Ich würde dem Inkassobüro folgendes Fax schicken :
"Ich lehne die Forderung mangels Vorlage der Vollmacht gemäß
§§ 174,410 BGB ab"
Die Inkassofirma muß lt BGB die Vollmacht im Orginal (!) vorlegen und (!) die eigentliche
Forderung Muß (!) mit dabei sein !
Die überwältigende Mehrheit der Inkassofirmen reagiert hier hilflos
Meistens kommt dann nur eine Kopie der Vollmacht (mit z.b eingescannter Unterschruft ): Dies ist nicht rechtens !
In diesem Fall : zurückweisen wieder mit ähnlichen Fax
z.b :
"Ich beziehe mich auf mein am (datum)... verschicktes Fax ! Ich fordere sie erneut auf mir endlich die Vollmacht gemäß
§§ 174,410 BGB vorzulegen "
oder :
Die Vollmacht wird verschickt aber die Forderung ist nicht beigelgt ! Nicht rechtens !
Eine detailierte Forderungsaufstellung muß (!) mit vorgelegt werden
wieder zurückweisen mit dem selben fax : ( " ich beziehe mich.....")
oder :
Das Inkassobüro geht in keiner weise auf die Vollmachtsanforderung ein (auch oft)

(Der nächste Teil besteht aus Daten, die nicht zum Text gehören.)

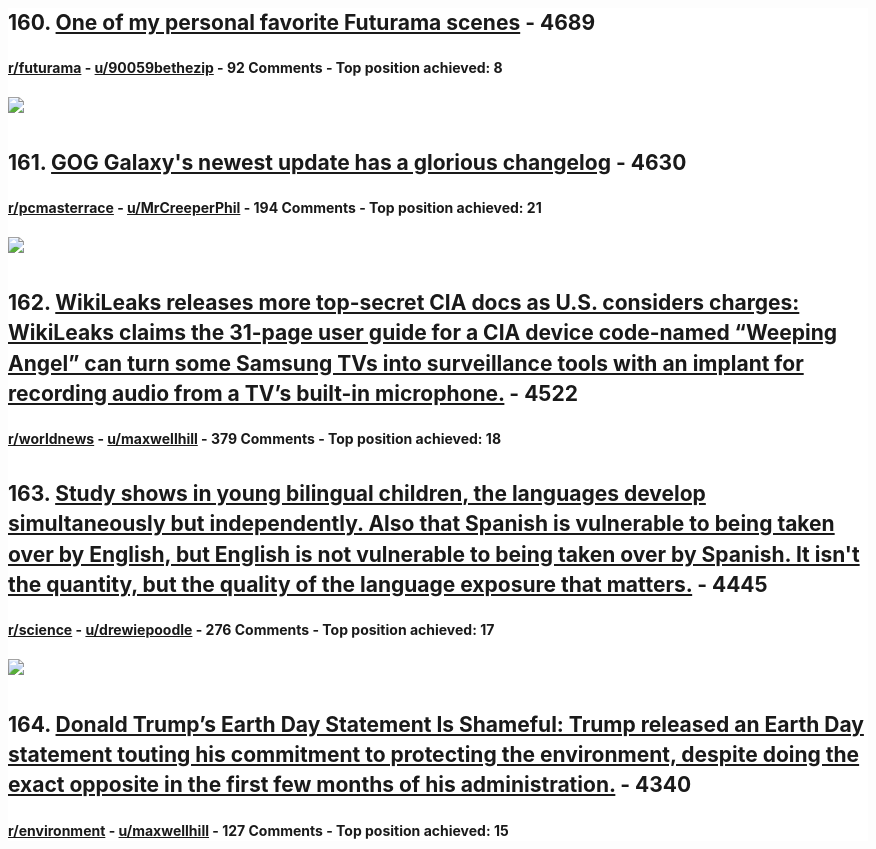 ## 160. [One of my personal favorite Futurama scenes](http://reddit.com/r/futurama/comments/67sfin/one_of_my_personal_favorite_futurama_scenes/) - 4689
#### [r/futurama](http://reddit.com/r/futurama) - [u/90059bethezip](http://reddit.com/u/90059bethezip) - 92 Comments - Top position achieved: 8

<a href="https://i.redd.it/ddb76wcqwzty.jpg"><img src="https://a.thumbs.redditmedia.com/3X5iHW14pJvfNTe1bNWYi-nU9Z2-B3MQ2qAIWsFgNs8.jpg"></img></a>

## 161. [GOG Galaxy's newest update has a glorious changelog](http://reddit.com/r/pcmasterrace/comments/67nak7/gog_galaxys_newest_update_has_a_glorious_changelog/) - 4630
#### [r/pcmasterrace](http://reddit.com/r/pcmasterrace) - [u/MrCreeperPhil](http://reddit.com/u/MrCreeperPhil) - 194 Comments - Top position achieved: 21

<a href="https://i.redd.it/vc21j2iulvty.png"><img src="https://b.thumbs.redditmedia.com/e-xk0EnxzDZvg-T5qRXlZhn_3t7iUFkTrwnfC7TK3CU.jpg"></img></a>

## 162. [WikiLeaks releases more top-secret CIA docs as U.S. considers charges: WikiLeaks claims the 31-page user guide for a CIA device code-named “Weeping Angel” can turn some Samsung TVs into surveillance tools with an implant for recording audio from a TV’s built-in microphone.](http://reddit.com/r/worldnews/comments/66zibc/wikileaks_releases_more_topsecret_cia_docs_as_us/) - 4522
#### [r/worldnews](http://reddit.com/r/worldnews) - [u/maxwellhill](http://reddit.com/u/maxwellhill) - 379 Comments - Top position achieved: 18

## 163. [Study shows in young bilingual children, the languages develop simultaneously but independently. Also that Spanish is vulnerable to being taken over by English, but English is not vulnerable to being taken over by Spanish. It isn't the quantity, but the quality of the language exposure that matters.](http://reddit.com/r/science/comments/66zkqy/study_shows_in_young_bilingual_children_the/) - 4445
#### [r/science](http://reddit.com/r/science) - [u/drewiepoodle](http://reddit.com/u/drewiepoodle) - 276 Comments - Top position achieved: 17

<a href="https://www.eurekalert.org/pub_releases/2017-04/fau-iyb041917.php"><img src="https://a.thumbs.redditmedia.com/LzQhiV5qE6BnznaGVc9IWo8mBFw4Zjv3n38cDZk0Bf0.jpg"></img></a>

## 164. [Donald Trump’s Earth Day Statement Is Shameful: Trump released an Earth Day statement touting his commitment to protecting the environment, despite doing the exact opposite in the first few months of his administration.](http://reddit.com/r/environment/comments/66zleo/donald_trumps_earth_day_statement_is_shameful/) - 4340
#### [r/environment](http://reddit.com/r/environment) - [u/maxwellhill](http://reddit.com/u/maxwellhill) - 127 Comments - Top position achieved: 15
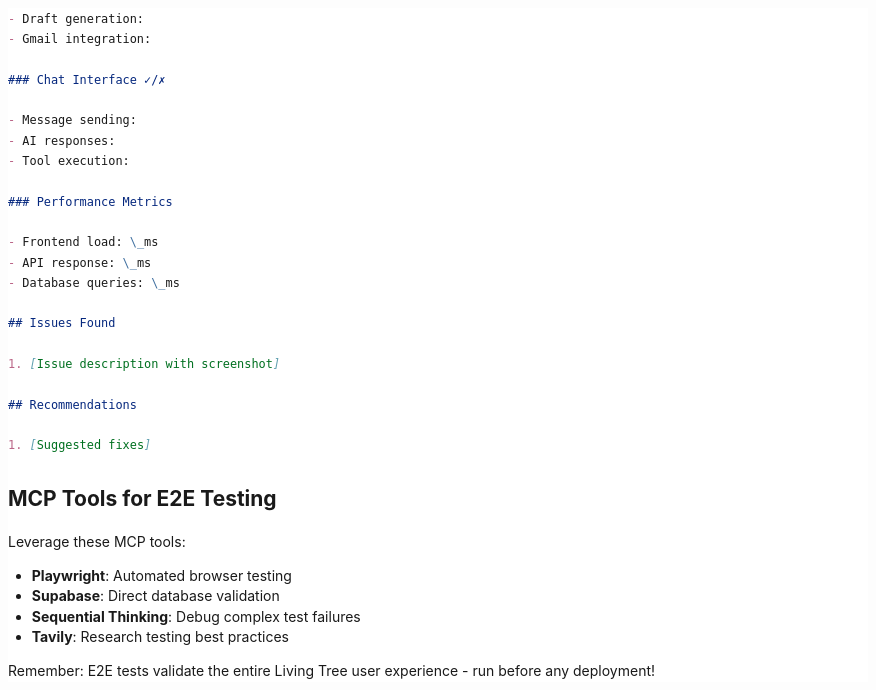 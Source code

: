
 ```markdown
- Draft generation:
- Gmail integration:

### Chat Interface ✓/✗

- Message sending:
- AI responses:
- Tool execution:

### Performance Metrics

- Frontend load: \_ms
- API response: \_ms
- Database queries: \_ms

## Issues Found

1. [Issue description with screenshot]

## Recommendations

1. [Suggested fixes]
```

## MCP Tools for E2E Testing

Leverage these MCP tools:

- **Playwright**: Automated browser testing
- **Supabase**: Direct database validation
- **Sequential Thinking**: Debug complex test failures
- **Tavily**: Research testing best practices

Remember: E2E tests validate the entire Living Tree user experience - run before any deployment!
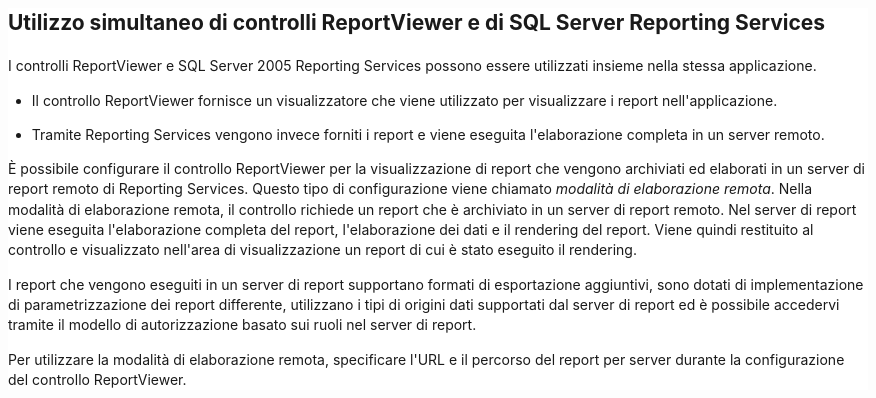 ## Utilizzo simultaneo di controlli ReportViewer e di SQL Server Reporting Services  
 I controlli ReportViewer e SQL Server 2005 Reporting Services possono essere utilizzati insieme nella stessa applicazione.  
  
-   Il controllo ReportViewer fornisce un visualizzatore che viene utilizzato per visualizzare i report nell'applicazione.  
  
-   Tramite Reporting Services vengono invece forniti i report e viene eseguita l'elaborazione completa in un server remoto.  
  
 È possibile configurare il controllo ReportViewer per la visualizzazione di report che vengono archiviati ed elaborati in un server di report remoto di Reporting Services.  Questo tipo di configurazione viene chiamato *modalità di elaborazione remota*.  Nella modalità di elaborazione remota, il controllo richiede un report che è archiviato in un server di report remoto.  Nel server di report viene eseguita l'elaborazione completa del report, l'elaborazione dei dati e il rendering del report.  Viene quindi restituito al controllo e visualizzato nell'area di visualizzazione un report di cui è stato eseguito il rendering.  
  
 I report che vengono eseguiti in un server di report supportano formati di esportazione aggiuntivi, sono dotati di implementazione di parametrizzazione dei report differente, utilizzano i tipi di origini dati supportati dal server di report ed è possibile accedervi tramite il modello di autorizzazione basato sui ruoli nel server di report.  
  
 Per utilizzare la modalità di elaborazione remota, specificare l'URL e il percorso del report per server durante la configurazione del controllo ReportViewer. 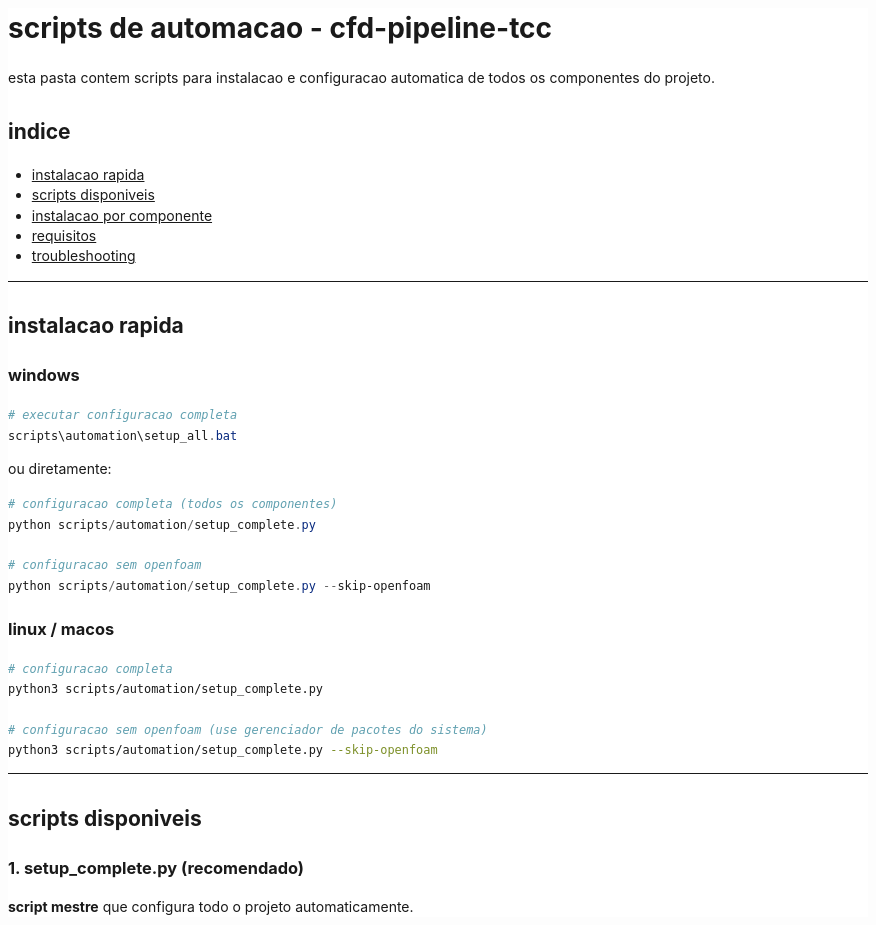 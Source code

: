 # scripts de automacao - cfd-pipeline-tcc

esta pasta contem scripts para instalacao e configuracao automatica de todos os componentes do projeto.

## indice

- [instalacao rapida](#instalacao-rapida)
- [scripts disponiveis](#scripts-disponiveis)
- [instalacao por componente](#instalacao-por-componente)
- [requisitos](#requisitos)
- [troubleshooting](#troubleshooting)

---

## instalacao rapida

### windows

```powershell
# executar configuracao completa
scripts\automation\setup_all.bat
```

ou diretamente:

```powershell
# configuracao completa (todos os componentes)
python scripts/automation/setup_complete.py

# configuracao sem openfoam
python scripts/automation/setup_complete.py --skip-openfoam
```

### linux / macos

```bash
# configuracao completa
python3 scripts/automation/setup_complete.py

# configuracao sem openfoam (use gerenciador de pacotes do sistema)
python3 scripts/automation/setup_complete.py --skip-openfoam
```

---

## scripts disponiveis

### 1. setup_complete.py (recomendado)

**script mestre** que configura todo o projeto automaticamente.
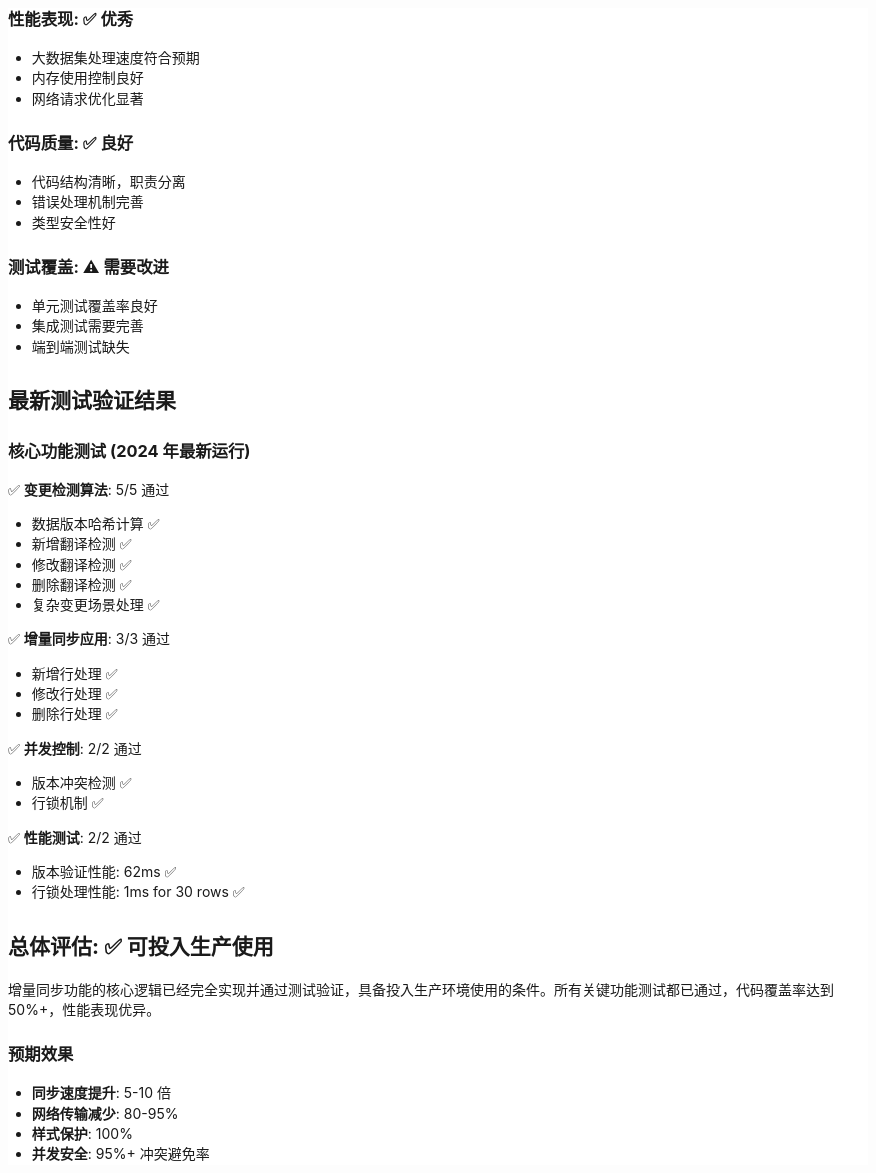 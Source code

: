 ### 性能表现: ✅ 优秀

- 大数据集处理速度符合预期
- 内存使用控制良好
- 网络请求优化显著

### 代码质量: ✅ 良好

- 代码结构清晰，职责分离
- 错误处理机制完善
- 类型安全性好

### 测试覆盖: ⚠️ 需要改进

- 单元测试覆盖率良好
- 集成测试需要完善
- 端到端测试缺失

## 最新测试验证结果

### 核心功能测试 (2024 年最新运行)

✅ **变更检测算法**: 5/5 通过

- 数据版本哈希计算 ✅
- 新增翻译检测 ✅
- 修改翻译检测 ✅
- 删除翻译检测 ✅
- 复杂变更场景处理 ✅

✅ **增量同步应用**: 3/3 通过

- 新增行处理 ✅
- 修改行处理 ✅
- 删除行处理 ✅

✅ **并发控制**: 2/2 通过

- 版本冲突检测 ✅
- 行锁机制 ✅

✅ **性能测试**: 2/2 通过

- 版本验证性能: 62ms ✅
- 行锁处理性能: 1ms for 30 rows ✅

## 总体评估: ✅ 可投入生产使用

增量同步功能的核心逻辑已经完全实现并通过测试验证，具备投入生产环境使用的条件。所有关键功能测试都已通过，代码覆盖率达到 50%+，性能表现优异。

### 预期效果

- **同步速度提升**: 5-10 倍
- **网络传输减少**: 80-95%
- **样式保护**: 100%
- **并发安全**: 95%+ 冲突避免率
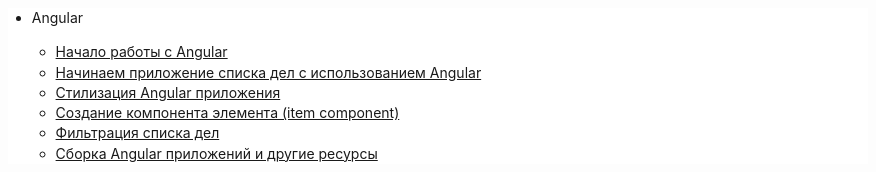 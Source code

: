 - Angular

  - [Начало работы с Angular](/ru/docs/Learn/Tools_and_testing/Client-side_JavaScript_frameworks/Angular_getting_started)
  - [Начинаем приложение списка дел с использованием Angular](/ru/docs/Learn/Tools_and_testing/Client-side_JavaScript_frameworks/Angular_todo_list_beginning)
  - [Стилизация Angular приложения](/ru/docs/Learn/Tools_and_testing/Client-side_JavaScript_frameworks/Angular_styling)
  - [Создание компонента элемента (item component)](/ru/docs/Learn/Tools_and_testing/Client-side_JavaScript_frameworks/Angular_item_component)
  - [Фильтрация списка дел](/ru/docs/Learn/Tools_and_testing/Client-side_JavaScript_frameworks/Angular_filtering)
  - [Сборка Angular приложений и другие ресурсы](/ru/docs/Learn/Tools_and_testing/Client-side_JavaScript_frameworks/Angular_building)
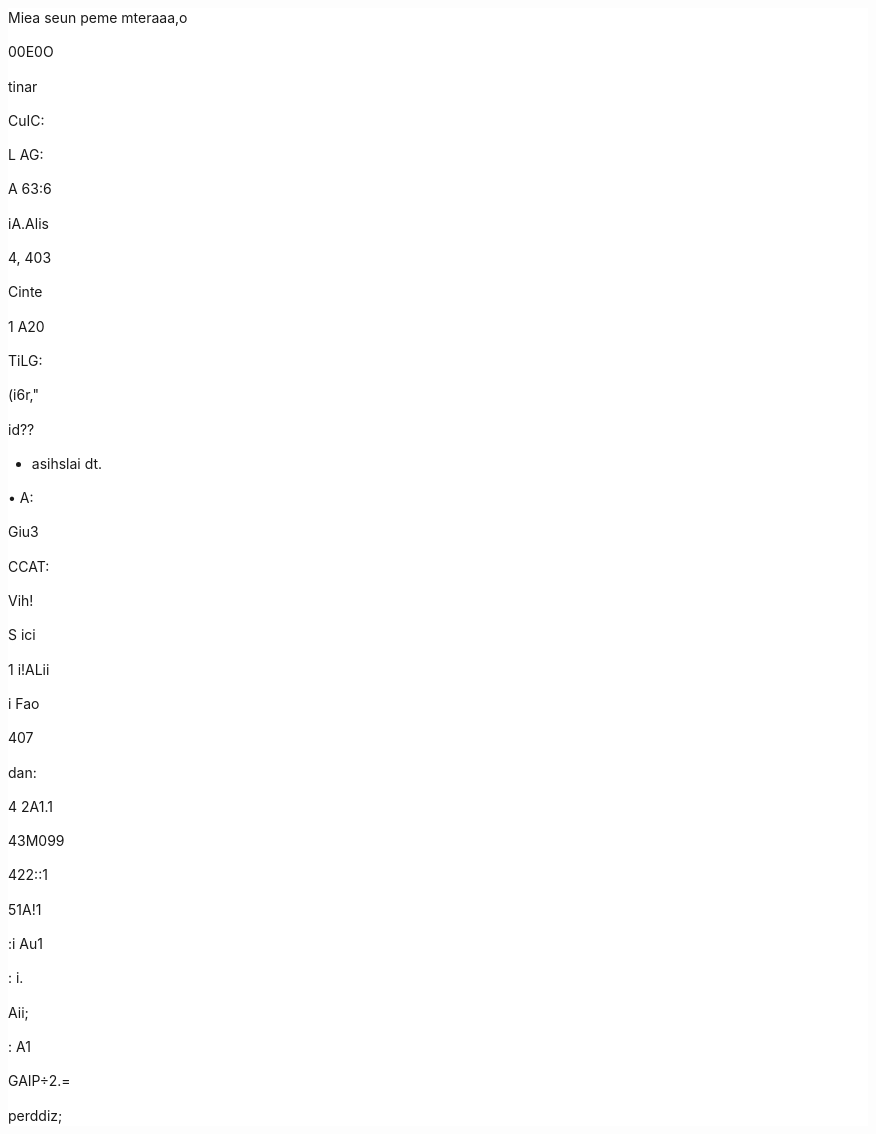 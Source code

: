 Miea seun peme mteraaa,o

00E0O

tinar

CuIC:

L AG:

A 63:6

iA.Alis

4, 403

Cinte

1 A20

TiLG:

(i6r,"

id??

+ asihslai dt.

• А:

Giu3

CCAT:

Vih!

S ici

1 i!ALii

i Fao

407

dan:

4 2A1.1

43M099

422::1

51A!1

:i Au1

: i.

Aii;

: A1

GAIP÷2.=

perddiz;
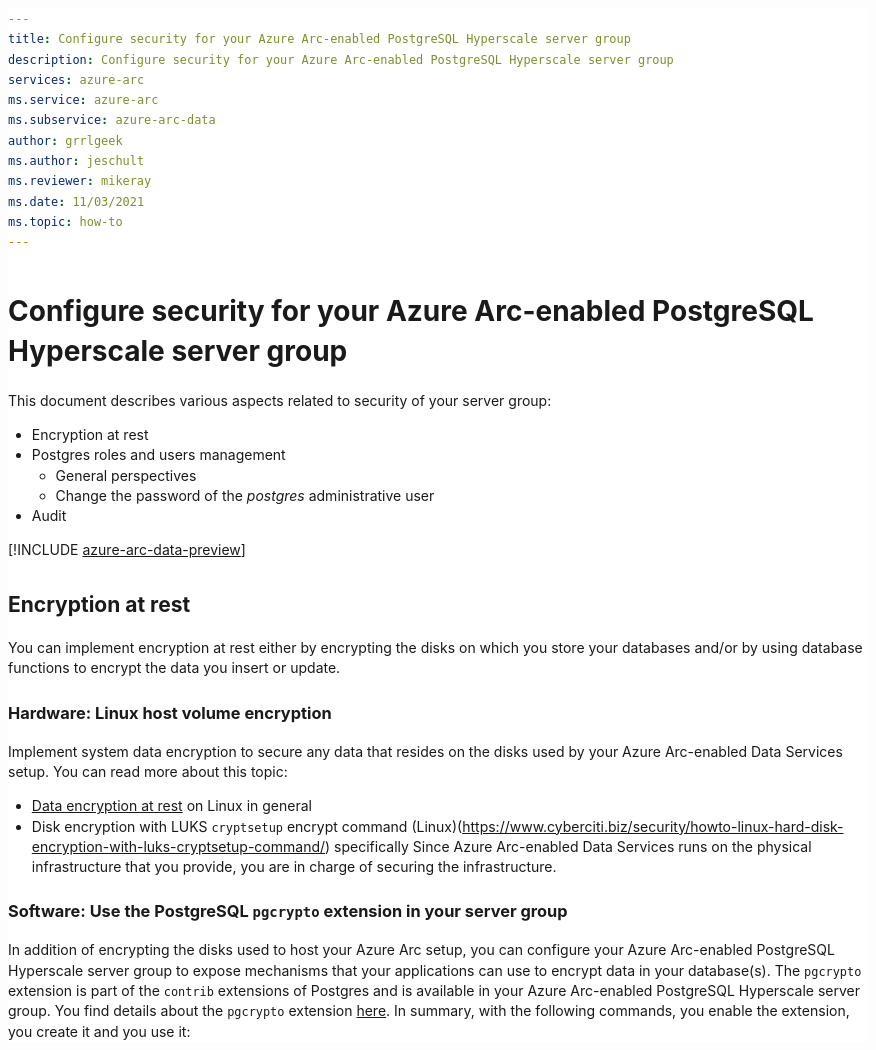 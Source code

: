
 ```yaml
---
title: Configure security for your Azure Arc-enabled PostgreSQL Hyperscale server group
description: Configure security for your Azure Arc-enabled PostgreSQL Hyperscale server group
services: azure-arc
ms.service: azure-arc
ms.subservice: azure-arc-data
author: grrlgeek
ms.author: jeschult
ms.reviewer: mikeray
ms.date: 11/03/2021
ms.topic: how-to
---
```


# Configure security for your Azure Arc-enabled PostgreSQL Hyperscale server group

This document describes various aspects related to security of your server group:

- Encryption at rest
- Postgres roles and users management
   - General perspectives
   - Change the password of the _postgres_ administrative user
- Audit

[!INCLUDE [azure-arc-data-preview](../../../includes/azure-arc-data-preview.md)]

## Encryption at rest

You can implement encryption at rest either by encrypting the disks on which you store your databases and/or by using database functions to encrypt the data you insert or update.

### Hardware: Linux host volume encryption

Implement system data encryption to secure any data that resides on the disks used by your Azure Arc-enabled Data Services setup. You can read more about this topic:

- [Data encryption at rest](https://wiki.archlinux.org/index.php/Data-at-rest_encryption) on Linux in general 
- Disk encryption with LUKS `cryptsetup` encrypt command (Linux)(https://www.cyberciti.biz/security/howto-linux-hard-disk-encryption-with-luks-cryptsetup-command/) specifically Since Azure Arc-enabled Data Services runs on the physical infrastructure that you provide, you are in charge of securing the infrastructure.

### Software: Use the PostgreSQL `pgcrypto` extension in your server group

In addition of encrypting the disks used to host your Azure Arc setup, you can configure your Azure Arc-enabled PostgreSQL Hyperscale server group to expose mechanisms that your applications can use to encrypt data in your database(s). The `pgcrypto` extension is part of the `contrib` extensions of Postgres and is available in your Azure Arc-enabled PostgreSQL Hyperscale server group. You find details about the `pgcrypto` extension [here](https://www.postgresql.org/docs/current/pgcrypto.html).
In summary, with the following commands, you enable the extension, you create it and you use it:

und verhält sich so als ob es nie eine Anforderung gegeben hätte und mahnt munter weiter !
Nach jedem weiteren (Baustein) Mahnbrief dasselbe Fax (" ich beziehe mich....")
Die meisten Inkassobüros , vor allem die, die im sogenannten Masseninkassogeschäft tätig sind geben nach der 2 oder 3 Zurückweisung entnervt auf.
Innerhalb dieser "Vollmachtsanforderungszeit" würde ich eine evtl nichtstrittige Summe (ohne gebühren) direkt auf das gläubigerkonto überweisen (nicht aufs inkassokonto)
mit dem vermerk : unter vorbehalt ! Natürlich nur wenn die Forderung auch akzeptiert wird !
Ich würde hier, abgesehen von der permanententen und peniblen Vollmachtseinforderung,
keinerlei (!) Kommunikation mit dem inkassobüro führen .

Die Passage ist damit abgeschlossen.